If it helps, here is the UpdateStream procedure from
procedure TDCP_hash.UpdateStream(Stream: TStream; Size: longword);
var
Buffer: array[0..8191] of byte;
i, read: integer;
begin
dcpFillChar(Buffer, SizeOf(Buffer), 0);
for i:= 1 to (Size div Sizeof(Buffer)) do
begin
read:= Stream.Read(Buffer,Sizeof(Buffer));
Update(Buffer,read);
end;
if (Size mod Sizeof(Buffer))<> 0 then
begin
read:= Stream.Read(Buffer,Size mod Sizeof(Buffer));
Update(Buffer,read);
end;
end;
I have also looked at some other libraries, such as Delphi Encryption Compedium (http://home.netsurf.de/wolfgang.ehrhardt/crchash_en.html) and Wolfgang Ehrhardt library (http://www.torry.net/pages.php?id=519#939342) and also the one that is included with DoubleCommander, but for varios reasons (simplicty being one) I am trying to do this using DCPCrypt.
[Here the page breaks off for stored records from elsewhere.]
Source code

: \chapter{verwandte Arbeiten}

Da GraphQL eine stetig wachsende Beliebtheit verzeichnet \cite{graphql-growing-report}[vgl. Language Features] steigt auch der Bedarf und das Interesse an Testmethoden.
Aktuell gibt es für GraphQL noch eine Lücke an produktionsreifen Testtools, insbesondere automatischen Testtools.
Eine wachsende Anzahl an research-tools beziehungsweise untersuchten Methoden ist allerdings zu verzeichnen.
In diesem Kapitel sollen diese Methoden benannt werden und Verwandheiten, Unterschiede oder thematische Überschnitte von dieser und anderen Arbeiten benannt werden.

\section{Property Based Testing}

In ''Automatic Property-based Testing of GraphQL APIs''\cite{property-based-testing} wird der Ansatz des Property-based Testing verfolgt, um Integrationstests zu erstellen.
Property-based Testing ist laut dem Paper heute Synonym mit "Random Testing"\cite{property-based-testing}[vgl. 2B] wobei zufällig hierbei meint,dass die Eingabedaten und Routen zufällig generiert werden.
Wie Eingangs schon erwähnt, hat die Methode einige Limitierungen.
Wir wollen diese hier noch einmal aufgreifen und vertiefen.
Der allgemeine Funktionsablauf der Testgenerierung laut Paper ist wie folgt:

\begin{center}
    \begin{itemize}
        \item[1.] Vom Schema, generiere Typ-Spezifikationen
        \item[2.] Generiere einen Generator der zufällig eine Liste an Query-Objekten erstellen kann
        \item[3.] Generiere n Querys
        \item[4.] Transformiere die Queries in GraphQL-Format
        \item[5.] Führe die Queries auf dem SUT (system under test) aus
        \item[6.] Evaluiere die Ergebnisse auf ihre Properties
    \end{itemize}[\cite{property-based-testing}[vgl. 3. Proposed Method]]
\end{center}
如果你对这篇内容有疑问,欢迎到本站社区发帖提问 参与讨论,获取更多帮助,或者扫码二维码加入 Web 技术交流群。
绑定邮箱获取回复消息
由于您还没有绑定你的真实邮箱,如果其他用户或者作者回复了您的评论,将不能在第一时间通知您!
发布评论
评论(1)
回答你的问题:你不能传递不同的大小,但你可以用你提到的方法更改 dcpcrypt2.pas 中的数组大小并重新编译 DCPCrypt,毕竟它是 OSS。
但这并没有多大帮助,因为 fpc 的 sha1 单元并不是因为缓冲区大小较大而更快,而是因为 sha1 算法的实现速度更快,它利用编译器内在函数来旋转值,这是一个频繁使用的操作sha1算法。
只是以下具有不同数字命令行参数的程序(例如 8192 和 8388608):
至少在我的 PC 上,缓冲区是 8k 或 8M 没有区别。如果您使用较低的值(例如 1024),您会发现速度略有下降 (10-20%)。
To answer your question: you cannot pass a different size but you can change the array size in dcpcrypt2.pas in the method you mentioned and recompile DCPCrypt, it is OSS after all.
But this will not help much because the sha1 unit of fpc is not faster because of the larger buffer size but because of a faster implementation of the sha1 algorithm, it makes use of the compiler intrinsics to rotate values which is an heavily used operation of the sha1 algorithm.
Just the following program with different numerical command line parameters (e.g. 8192 and 8388608):
At least on my PC it makes no difference if the buffer is 8k or 8M. If you use lower values like 1024, you will see a slight slow down (10-20%).